The XX Factor

The women left behind by professional equality.

Following an opinion piece by Labour MP Austin Mitchell in the Daily Mail, the role of women in politics is once again under scrutiny. “More amenable and leadable" is how Mitchell described women MPs. Meanwhile, a new study claims that female bosses earn 35% less than their male counterparts – over forty years after the Equal Pay Act was designed to put an end to such discrepancies. Have things changed since the labour market of the 1920s and ‘30s? Or is there still much to be done?
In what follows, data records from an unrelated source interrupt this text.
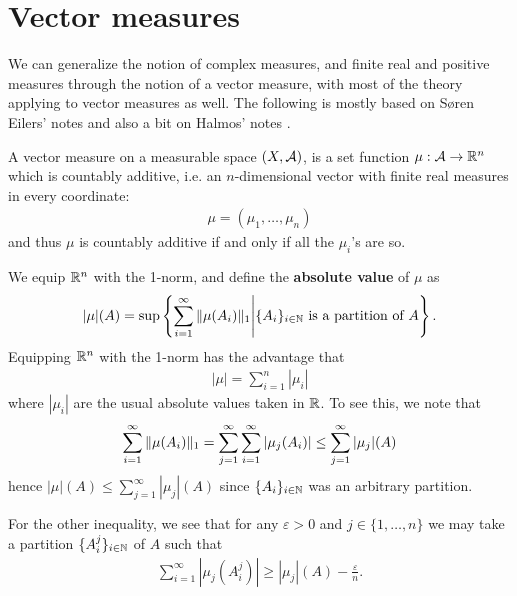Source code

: \documentclass[../../main.tex]{subfiles}
\begin{document}
\section{Vector measures}

We can generalize the notion of complex measures, and finite real and positive measures through the notion of a vector measure, with most of the theory applying to vector measures as well. The following is mostly based on Søren Eilers' notes \cite{BergEilers} %
and also a bit on Halmos' notes \cite{Halmos}.



\begin{definition} %
A vector measure on a measurable space $(X, \m{A})$, is a set function $\mu:\m{A} \to \R^{n}$ which is countably additive, i.e. an $n$-dimensional vector with finite real measures in every coordinate:
\begin{align*}
	\mu=(\mu_{1}, \dots, \mu_{n})
\end{align*}
and thus $\mu$ is countably additive if and only if all the $\mu_{i}$'s are so.
\end{definition}



We equip $\R^{n}$ with the 1-norm, and define the \textbf{absolute value} of $\mu$ as
\begin{align*}
	| \mu | (A) = \sup \left\{ \sum_{i=1}^{\infty} \norm[1]{\mu(A_{i})} \middle| \{ A_{i} \}_{i\in \N} \text{ is a partition of } A \right\}.
\end{align*}
Equipping $\R^{n}$ with the 1-norm has the advantage that
\begin{align}
	|\mu | = \sum_{i=1}^{n} |\mu_{i}| \label{eq: one norm}
\end{align}
where $|\mu_{i}|$ are the usual absolute values taken in $\R$. To see this, we note that
\begin{align*}
	\sum_{i=1}^{\infty} \norm[1]{\mu(A_{i})} = \sum_{j=1}^{\infty} \sum_{i=1}^{\infty} | \mu_{j}(A_{i}) | \le \sum_{j=1}^{\infty} |\mu_{j}|(A)
\end{align*}
hence $|\mu|(A) \le \sum_{j=1}^{\infty} |\mu_{j}|(A)$ since $\{A_{i}\}_{i\in \N}$ was an arbitrary partition.

For the other inequality, we see that for any $\varepsilon>0$ and $j\in \{1, \dots, n\}$ we may take a partition $\{A_{i}^{j}\}_{i\in \N}$ of $A$ such that
\begin{align*}
	\sum_{i=1}^{\infty} | \mu_{j}(A_{i}^{j}) | \ge | \mu_{j}| (A) - \frac{\varepsilon}{n}.
\end{align*}
\end{document}
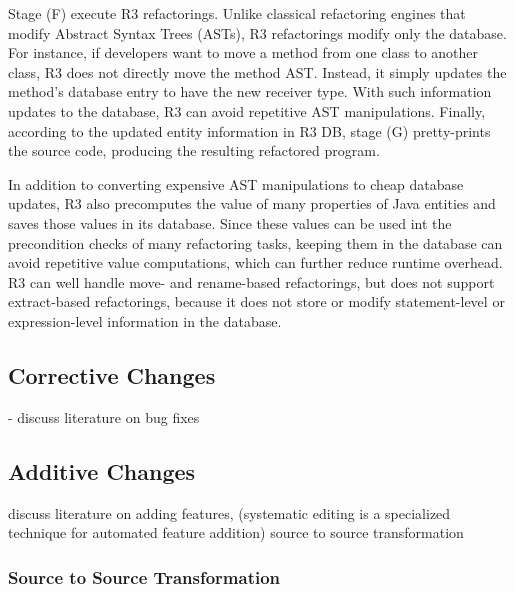 \documentclass[runningheads,a4paper]{llncs}
\begin{document}
Stage (F) execute R3 refactorings. Unlike classical refactoring engines that modify Abstract Syntax Trees (ASTs), R3 refactorings modify only the database. For instance, if developers want to move a method from one class to another class, R3 does not directly move the method AST. Instead, it simply updates the method's database entry to have the new receiver type. With such information updates to the database, R3 can avoid repetitive AST manipulations. Finally, according to the updated entity information in R3 DB, stage (G) pretty-prints the source code, producing the resulting refactored program.

In addition to converting expensive AST manipulations to cheap database updates, R3 also precomputes the value of many properties of Java entities and saves those values in its database. Since these values can be used int the precondition checks of many refactoring tasks, keeping them in the database can avoid repetitive value computations, which can further reduce runtime overhead. R3 can well handle move- and rename-based refactorings, but does not support extract-based refactorings, because it does not store or modify statement-level or expression-level information in the database.  


\subsection{Corrective Changes} 
	- discuss literature on bug fixes  

\subsection{Additive Changes}
discuss literature on adding features, (systematic editing is a specialized technique for automated feature addition) source to source transformation 


\subsubsection{Source to Source Transformation} 
\end{document}
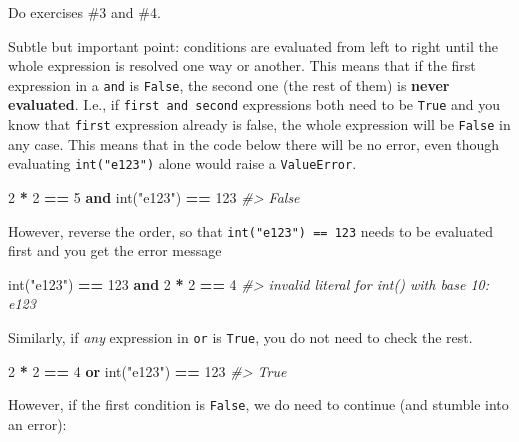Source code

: \documentclass[
]{book}
\newenvironment{Shaded}{\begin{snugshade}}{\end{snugshade}}
\newcommand{\BuiltInTok}[1]{#1}
\newcommand{\CommentTok}[1]{\textcolor[rgb]{0.56,0.35,0.01}{\textit{#1}}}
\newcommand{\DecValTok}[1]{\textcolor[rgb]{0.00,0.00,0.81}{#1}}
\newcommand{\KeywordTok}[1]{\textcolor[rgb]{0.13,0.29,0.53}{\textbf{#1}}}
\newcommand{\NormalTok}[1]{#1}
\newcommand{\OperatorTok}[1]{\textcolor[rgb]{0.81,0.36,0.00}{\textbf{#1}}}
\newcommand{\StringTok}[1]{\textcolor[rgb]{0.31,0.60,0.02}{#1}}
\begin{document}
Do exercises \#3 and \#4.

Subtle but important point: conditions are evaluated from left to right until the whole expression is resolved one way or another. This means that if the first expression in a \texttt{and} is \texttt{False}, the second one (the rest of them) is \textbf{never evaluated}. I.e., if \texttt{first\ and\ second} expressions both need to be \texttt{True} and you know that \texttt{first} expression already is false, the whole expression will be \texttt{False} in any case. This means that in the code below there will be no error, even though evaluating \texttt{int("e123")} alone would raise a \texttt{ValueError}.

\begin{Shaded}
\begin{Highlighting}[]
\DecValTok{2} \OperatorTok{*} \DecValTok{2} \OperatorTok{==} \DecValTok{5} \KeywordTok{and} \BuiltInTok{int}\NormalTok{(}\StringTok{"e123"}\NormalTok{) }\OperatorTok{==} \DecValTok{123}
\CommentTok{\#\textgreater{} False}
\end{Highlighting}
\end{Shaded}

However, reverse the order, so that \texttt{int("e123")\ ==\ 123} needs to be evaluated first and you get the error message

\begin{Shaded}
\begin{Highlighting}[]
\BuiltInTok{int}\NormalTok{(}\StringTok{"e123"}\NormalTok{) }\OperatorTok{==} \DecValTok{123} \KeywordTok{and} \DecValTok{2} \OperatorTok{*} \DecValTok{2} \OperatorTok{==} \DecValTok{4}
\CommentTok{\#\textgreater{} invalid literal for int() with base 10: \textquotesingle{}e123\textquotesingle{}}
\end{Highlighting}
\end{Shaded}

Similarly, if \emph{any} expression in \texttt{or} is \texttt{True}, you do not need to check the rest.

\begin{Shaded}
\begin{Highlighting}[]
\DecValTok{2} \OperatorTok{*} \DecValTok{2} \OperatorTok{==} \DecValTok{4} \KeywordTok{or} \BuiltInTok{int}\NormalTok{(}\StringTok{"e123"}\NormalTok{) }\OperatorTok{==} \DecValTok{123}
\CommentTok{\#\textgreater{} True}
\end{Highlighting}
\end{Shaded}

However, if the first condition is \texttt{False}, we do need to continue (and stumble into an error):
\end{document}
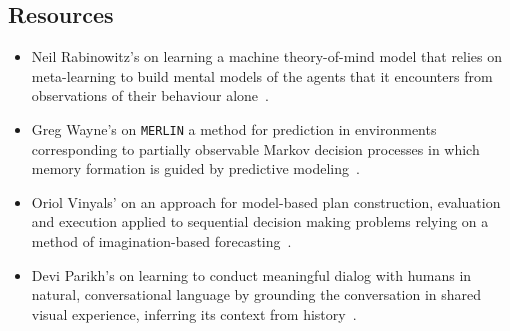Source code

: 
\subsection{Resources}

\begin{itemize}
%
\item Neil Rabinowitz's {} on learning a machine theory-of-mind model that relies on meta-learning to build mental models of the agents that it encounters from observations of their behaviour alone~\cite{RabinowitzetalCoRR-18}.
%
\item Greg Wayne's {} on {\tt{MERLIN}} a method for prediction in environments corresponding to partially observable Markov decision processes in which memory formation is guided by predictive modeling~\cite{WayneetalCoRR-18}.
%
\item Oriol Vinyals' {} on an approach for model-based plan construction, evaluation and execution applied to sequential decision making problems relying on a method of imagination-based forecasting~\cite{PascanuetalCoRR-17}.
%
\item Devi Parikh's {} on learning to conduct meaningful dialog with humans in natural, conversational language by grounding the conversation in shared visual experience, inferring its context from history~\cite{DasetalCVPR-17}.
%
\end{itemize}

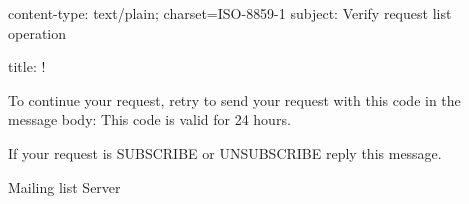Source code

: content-type: text/plain; charset=ISO-8859-1
subject: Verify request list operation

title:  !

To continue your request, retry to send your request with this code in the message body:
This code is valid for 24 hours.

If your request is SUBSCRIBE or UNSUBSCRIBE reply this message.

Mailing list %
Server %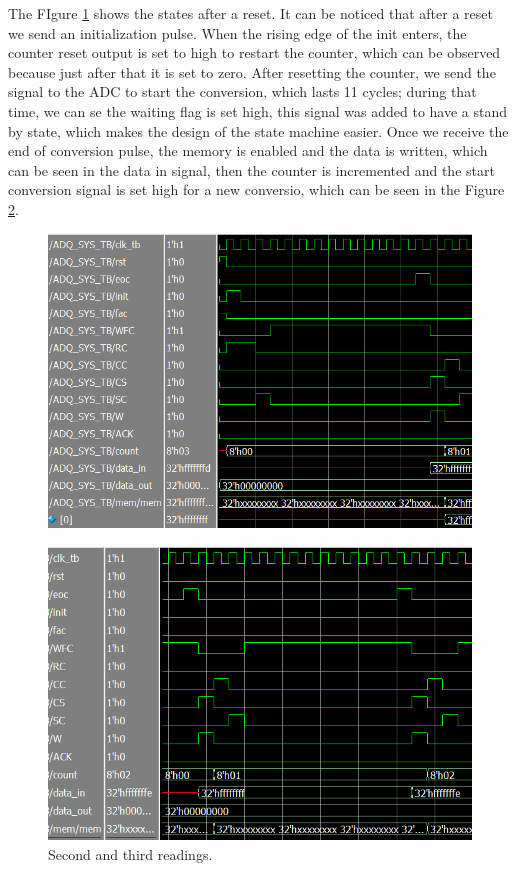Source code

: \documentclass[conference]{IEEEtran}
\begin{document}
	The FIgure \ref{fig:first-reset-state} shows the states after a reset. It can be noticed that after a reset we send an initialization pulse. When the rising edge of the init enters, the counter reset output is set to high to restart the counter, which can be observed because just after that it is set to zero. After resetting the counter, we send the signal to the ADC to start the conversion, which lasts 11 cycles; during that time, we can se the waiting flag is set high, this signal was added to have a stand by state, which makes the design of the state machine easier. Once we receive the end of conversion pulse, the memory is enabled and the data is written, which can be seen in the data in signal, then the counter is incremented and the start conversion signal is set high for a new conversio, which can be seen in the Figure \ref{fig:second-saved-data}.
	\begin{figure}[H]
		\centering
		\includegraphics[width=\columnwidth]{"Files/First reset state"}
		\caption{}
		\label{fig:first-reset-state}
	\end{figure}

	
	\begin{figure}[H]
		\centering
		\includegraphics[width=\columnwidth]{"Files/second saved data"}
		\caption{Second and third readings.}
		\label{fig:second-saved-data}
	\end{figure}
	
\end{document}
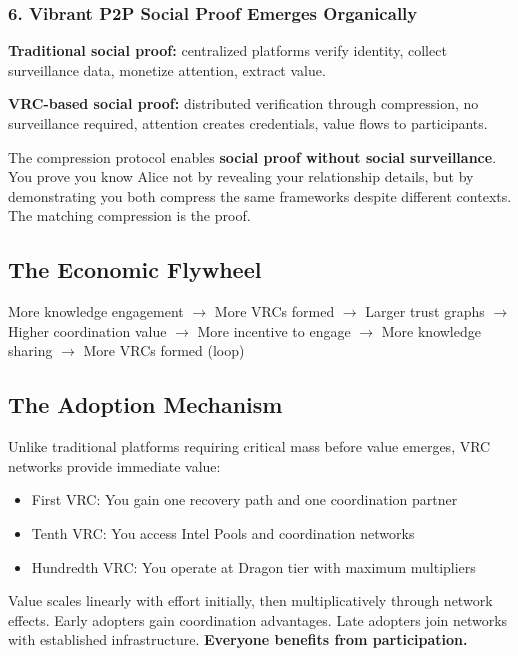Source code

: \documentclass[11pt,a4paper]{article}
\theoremstyle{definition}
\begin{document}
\subsubsection{6. Vibrant P2P Social Proof Emerges Organically}

\textbf{Traditional social proof:} centralized platforms verify identity, collect surveillance data, monetize attention, extract value.

\textbf{VRC-based social proof:} distributed verification through compression, no surveillance required, attention creates credentials, value flows to participants.

The compression protocol enables \textbf{social proof without social surveillance}. You prove you know Alice not by revealing your relationship details, but by demonstrating you both compress the same frameworks despite different contexts. The matching compression is the proof.

\subsection{The Economic Flywheel}

More knowledge engagement $\rightarrow$ More VRCs formed $\rightarrow$ Larger trust graphs $\rightarrow$ Higher coordination value $\rightarrow$ More incentive to engage $\rightarrow$ More knowledge sharing $\rightarrow$ More VRCs formed (loop)

\subsection{The Adoption Mechanism}

Unlike traditional platforms requiring critical mass before value emerges, VRC networks provide immediate value:

\begin{itemize}
    \item First VRC: You gain one recovery path and one coordination partner
    \item Tenth VRC: You access Intel Pools and coordination networks
    \item Hundredth VRC: You operate at Dragon tier with maximum multipliers
\end{itemize}

Value scales linearly with effort initially, then multiplicatively through network effects. Early adopters gain coordination advantages. Late adopters join networks with established infrastructure. \textbf{Everyone benefits from participation.}
\end{document}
We spoke to labour market expert and Professor of Public Sector Management, Alison Wolf about gender equality in business and politics. Wolf is Director of the International Centre for University Policy at KCL, she headed a major government review on education in 2011 and is author of The XX Factor.

 

Is it a conundrum that the closer women come to equality of employment, for professional educated women, the weaker the ties and affinity across womankind?

I don’t particularly think it is a conundrum, to be honest. The better women do, the more important it becomes compared to gender. It seems to me that when we analysed society in the past, when women tended to be quite invisible, people would talk a great deal about conflicting class interests and conflicting interests of different groups. In the past, being a woman decided so much about your life – you could have been a rich or poor woman – but you had a huge amount in common with women of other classes because you were all so restricted in what you could and couldn’t do. Well once that ceases, then the differences, to put it bluntly, in class interests, in the interests of different groups, goes across to women just as much as it does to men.